Monday 14 March 2011

JAPAN’S RESPONSE

The Atlantic

WHY JAPAN WAS READY

Nature is unstoppable, as Friday's earthquake demonstrated, but few nations have ever been quite as well prepared

Max Fisher

The Atlantic, March 14, 2011

When 60-year-old Hiromitsu Shinkawa found himself clinging to to the roof of his home, bobbing ten miles from shore in the open Pacific, where he had been swept by the tsunami following Friday's earthquake, he had every reason to expect that his fate, after 48 hours adrift, was probably sealed. So when sailors on a passing Japanese ship spotted Shinkawa, sent about a dozen rescuers to scoop him up, then wrapped him in a heavy yellow blanket and whisked him onto a nearby destroyer, where he was declared to be in good condition, the incident probably looked to many weary Japanese like a small miracle amid a much greater disaster.

Shinkawa, though certainly lucky, owes his life to more than just chance.
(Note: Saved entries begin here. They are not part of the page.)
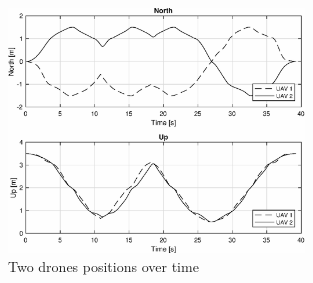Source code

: \begin{figure}
\centering
\includegraphics[width=0.7\textwidth]{chapters/chapter-04/figures/overlapped_2.eps}
\caption{Two drones positions over time}
\label{fig:overlapped_2}
\end{figure}
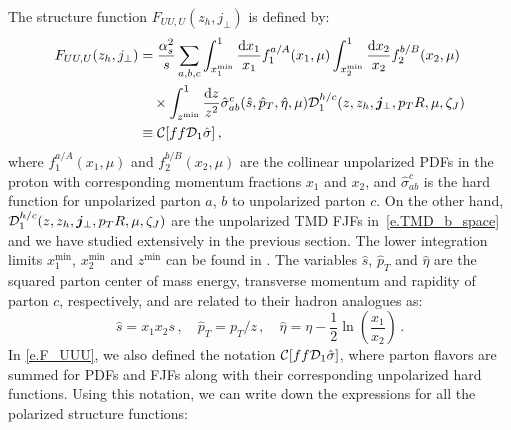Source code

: \documentclass[a4paper, 11 pt]{article}
\begin{document}
The structure function $F_{UU, U}(z_h, j_{\perp})$ is defined by:
\begin{align}
F_{UU, U} (z_h, j_{\perp})
& =
\frac{\alpha _s^2}{s} \sum _{a, b, c}
\int _{x_1^{\min}}^1 \frac{\dd{x_1}}{x_1} f_1^{a/A}(x_1, \mu)
\int _{x_2^{\min}}^1 \frac{\dd{x_2}}{x_2} f_2^{b/B}(x_2, \mu)
\nonumber \\
& \quad \times
\int _{z^{\min}}^1 \frac{\dd{z}}{z^2}
\hat{\sigma}_{ab}^c \pqty{\hat{s}, \hat{p}_T, \hat{\eta}, \mu}
\mathcal{D}_1^{h/c} \pqty{z, z_h, \boldsymbol{j}_{\perp}, p_TR, \mu, \zeta_J}
\nonumber \\
& \equiv
\mathcal{C} \bqty{f f \mathcal{D}_1 \hat{\sigma}}
\, , \label{e.F_UUU}
\end{align}
where $f_1^{a/A} (x_1, \mu)$ and $f_2^{b/B} (x_2, \mu)$ are the collinear unpolarized PDFs in the proton with corresponding momentum fractions $x_1$ and $x_2$, and $\hat{\sigma}_{ab}^c$ is the hard function for unpolarized parton $a$, $b$ to unpolarized parton $c$. On the other hand, $\mathcal{D}_1^{h/c} \pqty{z, z_h, \boldsymbol{j}_{\perp}, p_TR, \mu, \zeta_J}$ are the unpolarized TMD FJFs in~\cref{e.TMD_b_space} and we have studied extensively in the previous section. The lower integration limits $x_1^{\min}$, $x_2^{\min}$ and $z^{\min}$ can be found in \cite{Kaufmann:2015hma, Kang:2016ehg}.
The variables $\hat{s}$, $\hat{p}_T$ and $\hat{\eta}$ are the squared parton center of mass energy, transverse momentum and rapidity of parton $c$, respectively, and are related to their hadron analogues as:
\begin{equation}
\hat{s} = x_1 x_2 s
\, ,
\quad
\hat{p}_T = p_T / z
\, ,
\quad
\hat{\eta} = \eta - \frac{1}{2} \ln(\frac{x_1}{x_2})
\, .
\end{equation}
In \cref{e.F_UUU}, we also defined the notation $\mathcal{C} \bqty{f f \mathcal{D}_1 \hat{\sigma}}$, where parton flavors are summed for PDFs and FJFs along with their corresponding unpolarized hard functions. Using this notation, we can write down the expressions for all the polarized structure functions:
\end{document}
Japanese naval ships had been crisscrossing the waters off of the country's northeast coast since the earthquake struck, ferrying supplies and workers as part of what has quickly become one of the largest such disaster response efforts on record. Over half a million people have been evacuated. Japan has deployed 100,000 troops, 190 planes, 45 boats, 120,000 blankets, and 110,000 liters of gasoline; they are aided by missions from South Korea, Australia, New Zealand, Germany, Singapore, Mexico, and the U.S., which is drawing upon its massive military presence in Japan, including two aircraft carrier groups, each staffed with several thousand people. The rapidly growing number of search and rescue dogs shipped in from outside Japan is difficult to track, but they so far represent at least 10 different countries, including Singapore, which sent five dogs, and a Swiss contingent of collies that are described as "highly trained."